Os erros e as omissões da imprensa no caso Marielle

"As investigações avançaram mais em seis meses do que nos cinco anos anteriores", observa Bepe Damasco

Bepe Damasco
Publicada em 27 de julho de 2023 às 17:54
Os erros e as omissões da imprensa no caso Marielle

Mural de Marielle Franco (Foto: Carol Castanho/Divulgação Instituto Aurora)

Alguém já leu alguma reportagem investigativa (não vale citações de rodapé), nos veículos da mídia corporativa, explorando a estranheza do fato de um assassino profissional, como o PM reformado Ronnie Lessa, ser vizinho do ex-presidente da República, Jair Bolsonaro, em um condomínio de alto padrão, na Barra da Tijuca?

Claro que não.

Tampouco mereceram a atenção devida as relações próximas entre Lessa e Bolsonaro. Além das fotos risonhas da dupla que circulam nas redes, sabe-se que o filho mais novo do capitão chegou a namorar a filha do matador.

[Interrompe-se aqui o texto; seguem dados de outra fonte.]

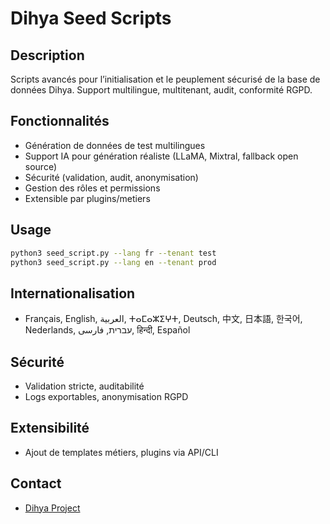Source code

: # Dihya Seed Scripts

## Description
Scripts avancés pour l’initialisation et le peuplement sécurisé de la base de données Dihya. Support multilingue, multitenant, audit, conformité RGPD.

## Fonctionnalités
- Génération de données de test multilingues
- Support IA pour génération réaliste (LLaMA, Mixtral, fallback open source)
- Sécurité (validation, audit, anonymisation)
- Gestion des rôles et permissions
- Extensible par plugins/metiers

## Usage
```bash
python3 seed_script.py --lang fr --tenant test
python3 seed_script.py --lang en --tenant prod
```

## Internationalisation
- Français, English, العربية, ⵜⴰⵎⴰⵣⵉⵖⵜ, Deutsch, 中文, 日本語, 한국어, Nederlands, עברית, فارسی, हिन्दी, Español

## Sécurité
- Validation stricte, auditabilité
- Logs exportables, anonymisation RGPD

## Extensibilité
- Ajout de templates métiers, plugins via API/CLI

## Contact
- [Dihya Project](https://github.com/dihya-coding)
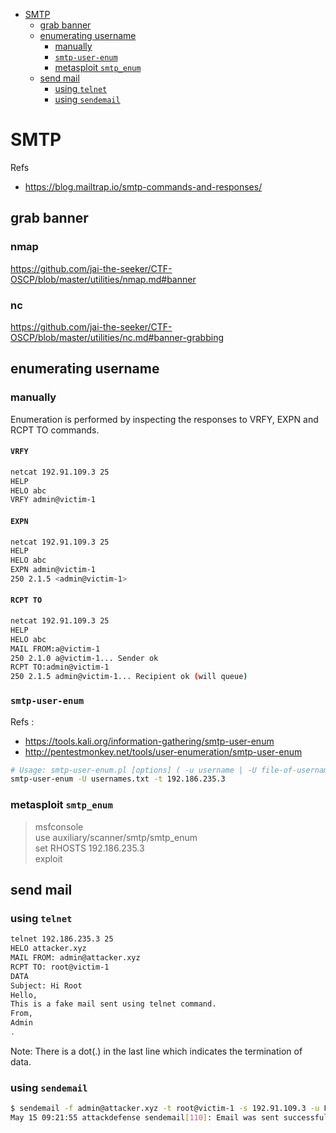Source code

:* [SMTP](#smtp)
  * [grab banner](#grab-banner)
  * [enumerating username](#enumerating-username)
    * [manually](#manually)
    * [`smtp-user-enum`](#smtp-user-enum)
    * [metasploit `smtp_enum`](#metasploit-smtp_enum)
  * [send mail](#send-mail)
    * [using `telnet`](#using-telnet)
    * [using `sendemail`](#using-sendemail)

# SMTP
Refs
* <https://blog.mailtrap.io/smtp-commands-and-responses/>
## grab banner
### nmap
<https://github.com/jai-the-seeker/CTF-OSCP/blob/master/utilities/nmap.md#banner>
### nc
<https://github.com/jai-the-seeker/CTF-OSCP/blob/master/utilities/nc.md#banner-grabbing>

## enumerating username
### manually
Enumeration is performed by inspecting the responses to VRFY, EXPN and RCPT TO commands.
#### `VRFY`
```sh
netcat 192.91.109.3 25
HELP
HELO abc
VRFY admin@victim-1
```
#### `EXPN`
```sh
netcat 192.91.109.3 25
HELP
HELO abc
EXPN admin@victim-1
250 2.1.5 <admin@victim-1>
```
#### `RCPT TO`
```sh
netcat 192.91.109.3 25
HELP
HELO abc
MAIL FROM:a@victim-1
250 2.1.0 a@victim-1... Sender ok
RCPT TO:admin@victim-1
250 2.1.5 admin@victim-1... Recipient ok (will queue)
```
### `smtp-user-enum`
Refs :
* <https://tools.kali.org/information-gathering/smtp-user-enum>
* <http://pentestmonkey.net/tools/user-enumeration/smtp-user-enum>
```sh
# Usage: smtp-user-enum.pl [options] ( -u username | -U file-of-usernames ) ( -t host | -T file-of-targets )
smtp-user-enum -U usernames.txt -t 192.186.235.3
```
### metasploit `smtp_enum`

> msfconsole \
> use auxiliary/scanner/smtp/smtp_enum \
> set RHOSTS 192.186.235.3 \
> exploit 
## send mail
### using `telnet`
```sh
telnet 192.186.235.3 25
HELO attacker.xyz
MAIL FROM: admin@attacker.xyz
RCPT TO: root@victim-1
DATA
Subject: Hi Root
Hello,
This is a fake mail sent using telnet command.
From,
Admin
.
```
Note: There is a dot(.) in the last line which indicates the termination of data.
### using `sendemail`
```sh
$ sendemail -f admin@attacker.xyz -t root@victim-1 -s 192.91.109.3 -u Fakemail -m "Hi root, a fake from admin" -o tls=no
May 15 09:21:55 attackdefense sendemail[110]: Email was sent successfully!
```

Mas nada disso tem grande importância para a imprensa comercial.

Também nunca estiveram no radar da mídia questionamentos sobre a discrepância entre os rendimentos de Lessa como policial e o preço de um imóvel no condomínio Vivendas da Barra.

Aliás, soa também esquisito Bolsonaro ser proprietário de uma casa neste condomínio de luxo, com seus proventos de ex-militar e o salário de deputado, mesmo que tenha exercido tantos mandatos.

E tem mais.

Quando Moro, então ministro da Justiça do governo fascista, se comportando com a canalhice e a covardia habituais, perseguiu o porteiro do Vivendas, a mídia não se manifestou de forma crítica, oscilando entre a omissão e uma cobertura favorável ao seu “herói” na época.

Cabe lembrar que o porteiro havia dito que “seu Jair autorizou”, se referindo à permissão para a entrada no condomínio de Élcio de Carvalho, réu confesso de ter participado dos assassinatos de Marielle e Anderson.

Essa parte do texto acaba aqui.